The story of the first Pope to resign in over 700 years.
Pope Benedict made history when he became the first Pope in over 700 years to resign from office, stunning the Catholic Church the world over. At last, Last Testament is a stunning and frank autobiography from the shy and private man who has since remained cloistered in a former convent in the Vatican gardens. In interviews with Peter Seewald, the Pope Emeritus breaks his silence on corruption within the Vatican, clerical sex scandals, and the challenge of reforming the Papacy.
In these interviews, Benedict discusses such wide-ranging controversies as:
- The "Vatileaks" case in which his butler leaked some of his personal letters that alleged corruption and scandal in the Vatican
- The presence of a "gay lobby" within the Vatican and how he dismantled it
- His alleged Nazi upbringing
- His attempts at cleaning up the "dirt in the church" (clerical sexual abuse)
- The mysterious private secretary "Gorgeous George"

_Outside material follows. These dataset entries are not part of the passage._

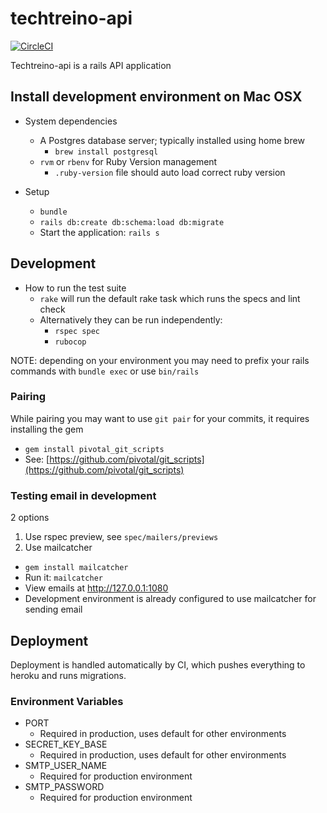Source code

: # techtreino-api
[![CircleCI](https://circleci.com/gh/wagoid/techtreino-api.svg?style=svg&circle-token=8e0b960a4b7d64f929cf4301d580e140044ffdec)](https://circleci.com/gh/wagoid/techtreino-api)

Techtreino-api is a rails API application

## Install development environment on Mac OSX

* System dependencies
  * A Postgres database server; typically installed using home brew
    * `brew install postgresql`
  * `rvm` or `rbenv` for Ruby Version management
    * `.ruby-version` file should auto load correct ruby version

* Setup
  * `bundle`
  * `rails db:create db:schema:load db:migrate`
  * Start the application: `rails s`

## Development

* How to run the test suite
  * `rake` will run the default rake task which runs the specs and lint check
  * Alternatively they can be run independently:
    * `rspec spec`
    * `rubocop`

NOTE: depending on your environment you may need to prefix your rails commands with `bundle exec` or use `bin/rails`

### Pairing

While pairing you may want to use `git pair` for your commits, it requires installing the gem
* `gem install pivotal_git_scripts`
* See: [https://github.com/pivotal/git_scripts](https://github.com/pivotal/git_scripts)

### Testing email in development

2 options

1. Use rspec preview, see `spec/mailers/previews`
2. Use mailcatcher
 * `gem install mailcatcher`
 * Run it: `mailcatcher`
 * View emails at http://127.0.0.1:1080
 * Development environment is already configured to use mailcatcher for sending email

## Deployment

Deployment is handled automatically by CI, which pushes everything to heroku and runs migrations.
### Environment Variables

* PORT
  * Required in production, uses default for other environments
* SECRET_KEY_BASE
  * Required in production, uses default for other environments
* SMTP_USER_NAME
  * Required for production environment
* SMTP_PASSWORD
  * Required for production environment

On a more personal level he writes with great warmth of his successor Pope Francis, who he admits has a popular touch, a star quality which Benedict himself has lacked. Much controversy still surrounds Pope Benedict's Papacy--in this book he addresses these controversies and reveals how at his late age, governing and reforming the Papacy and particularly the Vatican, was beyond him.